Exercise prompt>
Go over the material below and report every line that contains the word "doing".

>>

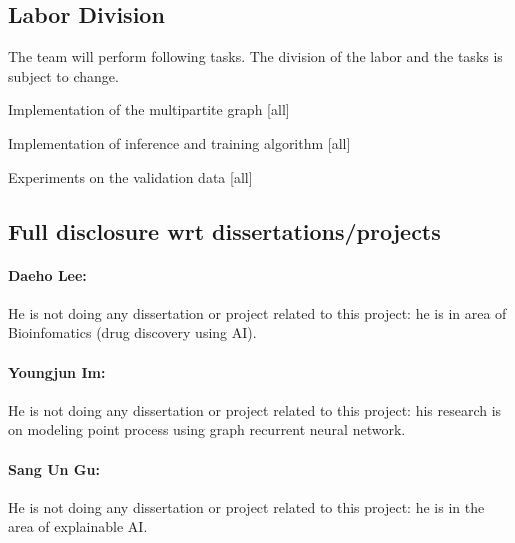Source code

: \subsection{Labor Division}

The team will perform following tasks. The division of the labor and the tasks is subject to change.
\bit
\item Implementation of the multipartite graph [all]
\item Implementation of inference and training algorithm [all]
\item Experiments on the validation data [all]
\eit

\subsection{Full disclosure wrt dissertations/projects}

\paragraph{Daeho Lee:}
He is not doing any dissertation or project related to this project: he is in area of Bioinfomatics (drug discovery using AI).

\paragraph{Youngjun Im:}
He is not doing any dissertation or project related to this project: his research is on modeling point process using graph recurrent neural network.

\paragraph{Sang Un Gu:}
He is not doing any dissertation or project related to this project: he is in the area of explainable AI.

<<

Solution for this problem>
He is not doing any dissertation or project related to this project: he is in area of Bioinfomatics (drug discovery using AI).
He is not doing any dissertation or project related to this project: his research is on modeling point process using graph recurrent neural network.
He is not doing any dissertation or project related to this project: he is in the area of explainable AI.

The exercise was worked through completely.